Problem to work on — Which lines in the records below mention the word "failed"? Copy each one out.

[Records from a data collection]
↓↓↓

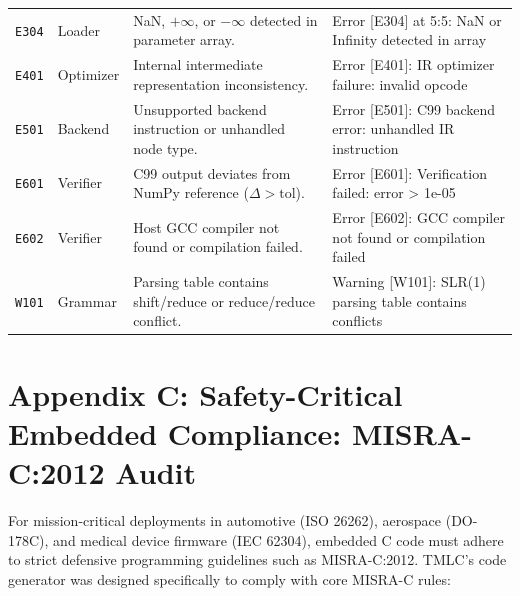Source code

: \documentclass[11pt,a4paper]{article}
\begin{document}
\begin{center}
{\begin{tabular}{ll >{\raggedright\arraybackslash}p{6.8cm} >{\raggedright\arraybackslash\ttfamily\scriptsize}p{6.0cm}}
\texttt{E304} & Loader   & NaN, $+\infty$, or $-\infty$ detected in parameter array. & Error [E304] at 5:5: NaN or Infinity detected in array \\
\texttt{E401} & Optimizer& Internal intermediate representation inconsistency. & Error [E401]: IR optimizer failure: invalid opcode \\
\texttt{E501} & Backend  & Unsupported backend instruction or unhandled node type. & Error [E501]: C99 backend error: unhandled IR instruction \\
\texttt{E601} & Verifier & C99 output deviates from NumPy reference ($\Delta > \text{tol}$). & Error [E601]: Verification failed: error > 1e-05 \\
\texttt{E602} & Verifier & Host GCC compiler not found or compilation failed. & Error [E602]: GCC compiler not found or compilation failed \\
\texttt{W101} & Grammar  & Parsing table contains shift/reduce or reduce/reduce conflict. & Warning [W101]: SLR(1) parsing table contains conflicts \\
\bottomrule
\end{tabular}%
}
\end{center}


\newpage
\section{Appendix C: Safety-Critical Embedded Compliance: MISRA-C:2012 Audit}
\label{app:misra_audit}

For mission-critical deployments in automotive (ISO 26262), aerospace (DO-178C), and medical device firmware (IEC 62304), embedded C code must adhere to strict defensive programming guidelines such as MISRA-C:2012. TMLC's code generator was designed specifically to comply with core MISRA-C rules:
\end{document}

↑↑↑

Exercise response —
\texttt{E601} & Verifier & C99 output deviates from NumPy reference ($\Delta > \text{tol}$). & Error [E601]: Verification failed: error > 1e-05 \\
\texttt{E602} & Verifier & Host GCC compiler not found or compilation failed. & Error [E602]: GCC compiler not found or compilation failed \\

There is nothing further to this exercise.